[Records Boundary: Start]

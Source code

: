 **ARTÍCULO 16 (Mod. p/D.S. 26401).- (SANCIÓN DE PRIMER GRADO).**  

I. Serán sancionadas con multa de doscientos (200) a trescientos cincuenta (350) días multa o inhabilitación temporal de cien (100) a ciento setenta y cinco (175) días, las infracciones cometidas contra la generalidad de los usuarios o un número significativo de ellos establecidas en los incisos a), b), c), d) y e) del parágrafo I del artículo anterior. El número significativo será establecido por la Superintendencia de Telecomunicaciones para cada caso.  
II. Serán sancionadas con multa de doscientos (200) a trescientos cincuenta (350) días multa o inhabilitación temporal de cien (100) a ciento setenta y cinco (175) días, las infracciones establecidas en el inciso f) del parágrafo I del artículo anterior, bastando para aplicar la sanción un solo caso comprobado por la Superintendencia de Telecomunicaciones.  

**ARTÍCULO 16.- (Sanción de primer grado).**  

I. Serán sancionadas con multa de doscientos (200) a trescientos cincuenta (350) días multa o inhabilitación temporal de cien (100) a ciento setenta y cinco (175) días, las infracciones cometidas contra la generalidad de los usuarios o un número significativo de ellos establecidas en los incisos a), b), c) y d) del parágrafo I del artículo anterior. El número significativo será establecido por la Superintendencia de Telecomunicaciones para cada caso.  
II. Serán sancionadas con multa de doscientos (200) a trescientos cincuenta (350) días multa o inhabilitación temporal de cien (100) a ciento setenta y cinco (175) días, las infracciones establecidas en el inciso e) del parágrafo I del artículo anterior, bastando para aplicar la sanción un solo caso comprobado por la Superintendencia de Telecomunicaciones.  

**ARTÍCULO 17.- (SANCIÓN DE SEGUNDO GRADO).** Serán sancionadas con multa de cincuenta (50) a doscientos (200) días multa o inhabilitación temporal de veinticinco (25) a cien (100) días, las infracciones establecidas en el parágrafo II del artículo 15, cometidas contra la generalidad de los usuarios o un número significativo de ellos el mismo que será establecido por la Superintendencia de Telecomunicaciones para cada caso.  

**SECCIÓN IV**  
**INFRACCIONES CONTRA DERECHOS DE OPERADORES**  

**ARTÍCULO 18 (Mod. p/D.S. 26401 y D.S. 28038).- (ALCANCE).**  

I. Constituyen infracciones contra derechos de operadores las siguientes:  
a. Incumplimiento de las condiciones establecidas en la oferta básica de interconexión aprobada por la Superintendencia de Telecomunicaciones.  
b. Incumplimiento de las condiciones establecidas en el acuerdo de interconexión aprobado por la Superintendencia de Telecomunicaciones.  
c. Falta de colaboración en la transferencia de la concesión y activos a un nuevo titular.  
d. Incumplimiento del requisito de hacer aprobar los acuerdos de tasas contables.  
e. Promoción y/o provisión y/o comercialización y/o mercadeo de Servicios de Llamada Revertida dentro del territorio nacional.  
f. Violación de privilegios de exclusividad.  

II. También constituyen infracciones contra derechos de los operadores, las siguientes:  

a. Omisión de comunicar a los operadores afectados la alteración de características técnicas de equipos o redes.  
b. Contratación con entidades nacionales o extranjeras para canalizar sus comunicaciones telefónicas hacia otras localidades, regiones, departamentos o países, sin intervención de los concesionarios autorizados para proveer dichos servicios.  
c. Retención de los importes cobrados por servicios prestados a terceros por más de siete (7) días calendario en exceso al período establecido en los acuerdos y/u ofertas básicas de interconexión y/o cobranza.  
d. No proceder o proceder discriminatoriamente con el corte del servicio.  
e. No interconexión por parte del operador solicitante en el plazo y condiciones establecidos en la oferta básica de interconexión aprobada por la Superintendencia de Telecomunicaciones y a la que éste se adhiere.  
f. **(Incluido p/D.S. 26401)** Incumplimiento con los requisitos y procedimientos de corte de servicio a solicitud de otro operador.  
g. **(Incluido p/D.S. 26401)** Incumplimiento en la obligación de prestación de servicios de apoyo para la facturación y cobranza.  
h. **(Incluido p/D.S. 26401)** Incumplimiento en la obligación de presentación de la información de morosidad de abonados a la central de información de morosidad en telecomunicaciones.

[Records Boundary: End]

Work task —
Show the lines above that have the word "acuerdos".

Solution to the problem —
d. Incumplimiento del requisito de hacer aprobar los acuerdos de tasas contables.  
c. Retención de los importes cobrados por servicios prestados a terceros por más de siete (7) días calendario en exceso al período establecido en los acuerdos y/u ofertas básicas de interconexión y/o cobranza.  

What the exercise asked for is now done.